Stored data
----
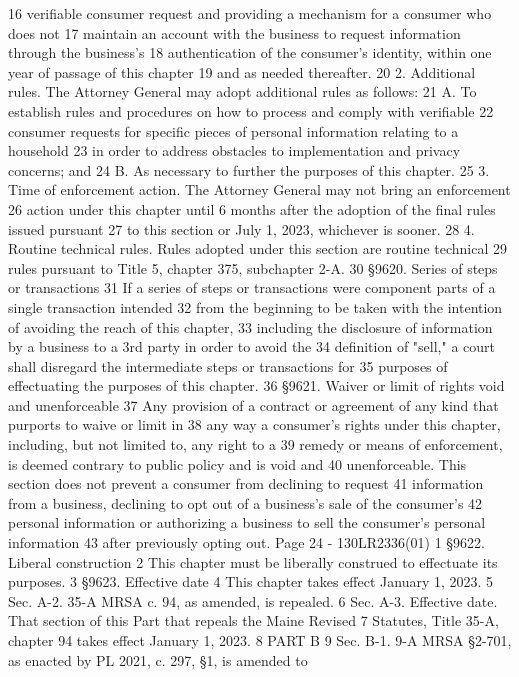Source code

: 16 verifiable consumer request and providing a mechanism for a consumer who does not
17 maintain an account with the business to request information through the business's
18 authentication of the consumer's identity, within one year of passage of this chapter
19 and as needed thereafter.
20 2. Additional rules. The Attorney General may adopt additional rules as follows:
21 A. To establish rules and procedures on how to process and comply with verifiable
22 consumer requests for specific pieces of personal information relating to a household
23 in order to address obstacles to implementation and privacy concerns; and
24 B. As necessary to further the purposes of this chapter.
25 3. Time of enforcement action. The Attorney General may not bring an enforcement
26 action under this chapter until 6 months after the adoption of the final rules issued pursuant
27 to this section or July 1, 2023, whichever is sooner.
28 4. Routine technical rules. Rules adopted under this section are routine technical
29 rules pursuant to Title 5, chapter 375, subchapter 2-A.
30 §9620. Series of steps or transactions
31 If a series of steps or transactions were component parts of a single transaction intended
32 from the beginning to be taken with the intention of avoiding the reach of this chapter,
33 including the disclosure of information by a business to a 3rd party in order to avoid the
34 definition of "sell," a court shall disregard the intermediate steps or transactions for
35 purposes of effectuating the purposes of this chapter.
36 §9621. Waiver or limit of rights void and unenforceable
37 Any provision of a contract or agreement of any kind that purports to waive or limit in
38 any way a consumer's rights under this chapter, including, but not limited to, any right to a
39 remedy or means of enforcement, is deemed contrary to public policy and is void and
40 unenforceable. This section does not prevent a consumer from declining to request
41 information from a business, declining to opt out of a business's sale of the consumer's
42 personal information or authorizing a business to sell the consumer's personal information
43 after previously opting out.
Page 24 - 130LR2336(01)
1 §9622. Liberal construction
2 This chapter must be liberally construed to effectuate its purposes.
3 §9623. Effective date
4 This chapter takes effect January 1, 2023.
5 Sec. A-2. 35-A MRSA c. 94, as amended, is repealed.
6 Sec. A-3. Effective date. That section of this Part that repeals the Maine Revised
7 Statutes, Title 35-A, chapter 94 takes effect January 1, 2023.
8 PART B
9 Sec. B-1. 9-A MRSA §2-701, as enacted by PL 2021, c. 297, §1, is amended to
----
Exercise - The output is the data above, repeated exactly, with pictures omitted.

Exercise output -
Source code

: 16 verifiable consumer request and providing a mechanism for a consumer who does not
17 maintain an account with the business to request information through the business's
18 authentication of the consumer's identity, within one year of passage of this chapter
19 and as needed thereafter.
20 2. Additional rules. The Attorney General may adopt additional rules as follows:
21 A. To establish rules and procedures on how to process and comply with verifiable
22 consumer requests for specific pieces of personal information relating to a household
23 in order to address obstacles to implementation and privacy concerns; and
24 B. As necessary to further the purposes of this chapter.
25 3. Time of enforcement action. The Attorney General may not bring an enforcement
26 action under this chapter until 6 months after the adoption of the final rules issued pursuant
27 to this section or July 1, 2023, whichever is sooner.
28 4. Routine technical rules. Rules adopted under this section are routine technical
29 rules pursuant to Title 5, chapter 375, subchapter 2-A.
30 §9620. Series of steps or transactions
31 If a series of steps or transactions were component parts of a single transaction intended
32 from the beginning to be taken with the intention of avoiding the reach of this chapter,
33 including the disclosure of information by a business to a 3rd party in order to avoid the
34 definition of "sell," a court shall disregard the intermediate steps or transactions for
35 purposes of effectuating the purposes of this chapter.
36 §9621. Waiver or limit of rights void and unenforceable
37 Any provision of a contract or agreement of any kind that purports to waive or limit in
38 any way a consumer's rights under this chapter, including, but not limited to, any right to a
39 remedy or means of enforcement, is deemed contrary to public policy and is void and
40 unenforceable. This section does not prevent a consumer from declining to request
41 information from a business, declining to opt out of a business's sale of the consumer's
42 personal information or authorizing a business to sell the consumer's personal information
43 after previously opting out.
Page 24 - 130LR2336(01)
1 §9622. Liberal construction
2 This chapter must be liberally construed to effectuate its purposes.
3 §9623. Effective date
4 This chapter takes effect January 1, 2023.
5 Sec. A-2. 35-A MRSA c. 94, as amended, is repealed.
6 Sec. A-3. Effective date. That section of this Part that repeals the Maine Revised
7 Statutes, Title 35-A, chapter 94 takes effect January 1, 2023.
8 PART B
9 Sec. B-1. 9-A MRSA §2-701, as enacted by PL 2021, c. 297, §1, is amended to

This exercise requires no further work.